▸ **How to complete this task**
Look through the entries below and extract exactly the lines from the one containing "Best Paper, UEMCON'17" through the one containing "1st Place, [Keystroke", ends included.

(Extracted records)
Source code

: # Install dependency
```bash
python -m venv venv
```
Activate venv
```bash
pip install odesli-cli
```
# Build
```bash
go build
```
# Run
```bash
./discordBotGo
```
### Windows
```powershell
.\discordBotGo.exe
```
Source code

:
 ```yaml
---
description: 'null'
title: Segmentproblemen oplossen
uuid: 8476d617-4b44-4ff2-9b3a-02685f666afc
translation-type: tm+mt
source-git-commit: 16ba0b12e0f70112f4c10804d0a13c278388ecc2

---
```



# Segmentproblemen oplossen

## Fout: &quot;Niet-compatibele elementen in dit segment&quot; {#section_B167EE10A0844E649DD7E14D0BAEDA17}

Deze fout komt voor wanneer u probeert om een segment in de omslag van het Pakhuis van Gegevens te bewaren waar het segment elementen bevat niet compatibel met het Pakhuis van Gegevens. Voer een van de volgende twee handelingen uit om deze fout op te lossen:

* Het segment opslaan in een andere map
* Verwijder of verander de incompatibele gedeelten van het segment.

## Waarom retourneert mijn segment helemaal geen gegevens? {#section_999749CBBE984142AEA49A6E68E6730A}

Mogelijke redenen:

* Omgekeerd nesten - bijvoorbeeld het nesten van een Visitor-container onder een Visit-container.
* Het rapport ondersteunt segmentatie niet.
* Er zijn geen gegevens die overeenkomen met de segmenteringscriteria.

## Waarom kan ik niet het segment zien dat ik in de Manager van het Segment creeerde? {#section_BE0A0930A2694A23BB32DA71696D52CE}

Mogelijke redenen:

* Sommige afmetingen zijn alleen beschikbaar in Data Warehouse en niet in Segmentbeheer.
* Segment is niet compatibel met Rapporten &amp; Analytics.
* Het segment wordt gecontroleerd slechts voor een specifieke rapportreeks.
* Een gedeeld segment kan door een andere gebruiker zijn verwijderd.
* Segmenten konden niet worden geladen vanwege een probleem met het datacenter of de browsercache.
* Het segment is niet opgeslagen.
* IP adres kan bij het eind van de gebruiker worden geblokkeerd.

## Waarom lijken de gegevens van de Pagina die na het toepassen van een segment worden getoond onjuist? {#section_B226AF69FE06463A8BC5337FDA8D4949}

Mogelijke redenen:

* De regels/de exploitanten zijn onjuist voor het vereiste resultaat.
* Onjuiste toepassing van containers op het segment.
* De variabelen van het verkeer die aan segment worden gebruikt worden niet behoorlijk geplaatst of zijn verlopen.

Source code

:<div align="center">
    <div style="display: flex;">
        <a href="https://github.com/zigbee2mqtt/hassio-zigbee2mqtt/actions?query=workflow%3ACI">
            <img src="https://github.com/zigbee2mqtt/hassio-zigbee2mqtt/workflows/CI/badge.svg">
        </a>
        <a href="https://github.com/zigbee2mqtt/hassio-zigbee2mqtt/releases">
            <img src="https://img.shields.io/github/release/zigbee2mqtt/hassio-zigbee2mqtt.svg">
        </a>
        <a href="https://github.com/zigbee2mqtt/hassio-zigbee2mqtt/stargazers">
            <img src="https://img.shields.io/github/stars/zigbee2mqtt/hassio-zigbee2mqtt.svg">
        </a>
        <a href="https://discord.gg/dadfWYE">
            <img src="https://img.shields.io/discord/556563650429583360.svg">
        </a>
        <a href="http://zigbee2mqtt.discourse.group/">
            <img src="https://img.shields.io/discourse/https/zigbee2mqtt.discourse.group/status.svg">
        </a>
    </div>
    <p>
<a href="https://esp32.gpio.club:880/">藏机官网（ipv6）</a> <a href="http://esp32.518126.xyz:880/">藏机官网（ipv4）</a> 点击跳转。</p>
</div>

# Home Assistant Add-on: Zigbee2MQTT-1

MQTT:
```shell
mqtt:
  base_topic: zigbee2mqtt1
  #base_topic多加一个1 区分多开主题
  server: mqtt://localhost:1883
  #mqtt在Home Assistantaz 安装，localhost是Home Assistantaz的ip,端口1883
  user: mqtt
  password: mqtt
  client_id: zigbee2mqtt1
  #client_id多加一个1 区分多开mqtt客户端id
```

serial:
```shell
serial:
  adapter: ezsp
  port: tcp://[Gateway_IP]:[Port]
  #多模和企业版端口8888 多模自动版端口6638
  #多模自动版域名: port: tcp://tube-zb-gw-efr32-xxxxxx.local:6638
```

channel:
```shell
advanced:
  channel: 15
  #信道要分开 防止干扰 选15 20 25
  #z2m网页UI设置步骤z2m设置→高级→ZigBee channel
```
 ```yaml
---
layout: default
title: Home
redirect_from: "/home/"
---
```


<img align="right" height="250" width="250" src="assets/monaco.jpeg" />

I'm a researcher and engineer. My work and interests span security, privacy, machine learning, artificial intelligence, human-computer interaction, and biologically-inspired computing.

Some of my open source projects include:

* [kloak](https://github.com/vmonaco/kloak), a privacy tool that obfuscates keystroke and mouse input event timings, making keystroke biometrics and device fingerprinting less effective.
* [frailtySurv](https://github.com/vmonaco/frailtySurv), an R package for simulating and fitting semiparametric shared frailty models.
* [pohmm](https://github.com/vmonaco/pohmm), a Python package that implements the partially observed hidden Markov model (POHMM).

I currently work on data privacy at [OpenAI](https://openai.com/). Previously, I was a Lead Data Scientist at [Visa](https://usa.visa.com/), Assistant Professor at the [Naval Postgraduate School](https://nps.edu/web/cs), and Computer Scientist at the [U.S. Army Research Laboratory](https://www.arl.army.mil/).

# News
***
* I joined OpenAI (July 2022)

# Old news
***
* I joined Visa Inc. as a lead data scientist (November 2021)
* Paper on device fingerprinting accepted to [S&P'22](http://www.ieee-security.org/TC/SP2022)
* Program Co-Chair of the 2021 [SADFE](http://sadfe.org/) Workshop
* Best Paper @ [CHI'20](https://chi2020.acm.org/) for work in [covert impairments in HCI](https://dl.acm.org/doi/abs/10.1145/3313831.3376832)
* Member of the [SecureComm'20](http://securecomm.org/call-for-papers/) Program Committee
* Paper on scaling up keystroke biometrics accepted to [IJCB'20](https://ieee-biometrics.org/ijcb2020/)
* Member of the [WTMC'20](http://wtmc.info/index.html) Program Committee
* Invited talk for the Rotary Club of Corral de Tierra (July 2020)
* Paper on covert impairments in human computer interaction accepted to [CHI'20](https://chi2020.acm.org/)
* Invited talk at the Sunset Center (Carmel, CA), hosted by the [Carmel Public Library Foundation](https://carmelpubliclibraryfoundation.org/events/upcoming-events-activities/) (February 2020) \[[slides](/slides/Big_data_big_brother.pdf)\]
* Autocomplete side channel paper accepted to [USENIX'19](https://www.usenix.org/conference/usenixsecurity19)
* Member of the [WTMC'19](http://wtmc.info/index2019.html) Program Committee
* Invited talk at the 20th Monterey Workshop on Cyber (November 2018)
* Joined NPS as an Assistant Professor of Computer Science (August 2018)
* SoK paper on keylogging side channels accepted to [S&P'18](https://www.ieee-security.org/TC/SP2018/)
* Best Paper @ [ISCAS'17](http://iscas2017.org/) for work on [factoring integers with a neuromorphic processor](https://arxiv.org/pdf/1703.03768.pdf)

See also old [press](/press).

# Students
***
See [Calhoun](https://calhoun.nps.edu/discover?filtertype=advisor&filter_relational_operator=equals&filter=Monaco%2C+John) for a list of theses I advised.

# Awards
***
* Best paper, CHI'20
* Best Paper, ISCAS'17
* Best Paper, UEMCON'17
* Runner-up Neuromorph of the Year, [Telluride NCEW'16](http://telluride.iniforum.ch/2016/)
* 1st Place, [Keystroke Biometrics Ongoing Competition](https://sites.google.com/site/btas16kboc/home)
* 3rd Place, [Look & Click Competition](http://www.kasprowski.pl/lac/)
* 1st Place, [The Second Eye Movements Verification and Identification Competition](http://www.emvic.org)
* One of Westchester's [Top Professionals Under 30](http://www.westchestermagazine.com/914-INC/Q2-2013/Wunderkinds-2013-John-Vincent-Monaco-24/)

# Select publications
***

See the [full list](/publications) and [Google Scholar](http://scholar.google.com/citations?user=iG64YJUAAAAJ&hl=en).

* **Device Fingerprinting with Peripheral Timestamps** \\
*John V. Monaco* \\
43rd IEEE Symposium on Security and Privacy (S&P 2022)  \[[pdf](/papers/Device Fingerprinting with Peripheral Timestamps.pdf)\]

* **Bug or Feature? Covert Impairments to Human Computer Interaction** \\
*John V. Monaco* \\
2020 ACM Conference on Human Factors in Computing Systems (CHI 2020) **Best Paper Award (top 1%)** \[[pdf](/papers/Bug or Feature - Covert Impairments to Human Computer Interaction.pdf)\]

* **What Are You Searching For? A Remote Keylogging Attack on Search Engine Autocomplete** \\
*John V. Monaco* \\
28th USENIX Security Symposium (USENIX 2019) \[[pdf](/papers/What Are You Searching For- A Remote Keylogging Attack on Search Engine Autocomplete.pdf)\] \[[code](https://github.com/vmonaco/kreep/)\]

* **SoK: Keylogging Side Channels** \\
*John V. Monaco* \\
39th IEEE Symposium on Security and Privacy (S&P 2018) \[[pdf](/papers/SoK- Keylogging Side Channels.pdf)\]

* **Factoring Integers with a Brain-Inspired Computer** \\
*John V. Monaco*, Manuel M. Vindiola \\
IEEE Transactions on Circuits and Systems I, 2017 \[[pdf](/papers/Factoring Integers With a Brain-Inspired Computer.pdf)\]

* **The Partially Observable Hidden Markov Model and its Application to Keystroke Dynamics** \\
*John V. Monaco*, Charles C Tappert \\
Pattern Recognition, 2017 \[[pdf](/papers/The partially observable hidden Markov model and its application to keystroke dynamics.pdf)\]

▸ **Output for this exercise**
* Best Paper, UEMCON'17
* Runner-up Neuromorph of the Year, [Telluride NCEW'16](http://telluride.iniforum.ch/2016/)
* 1st Place, [Keystroke Biometrics Ongoing Competition](https://sites.google.com/site/btas16kboc/home)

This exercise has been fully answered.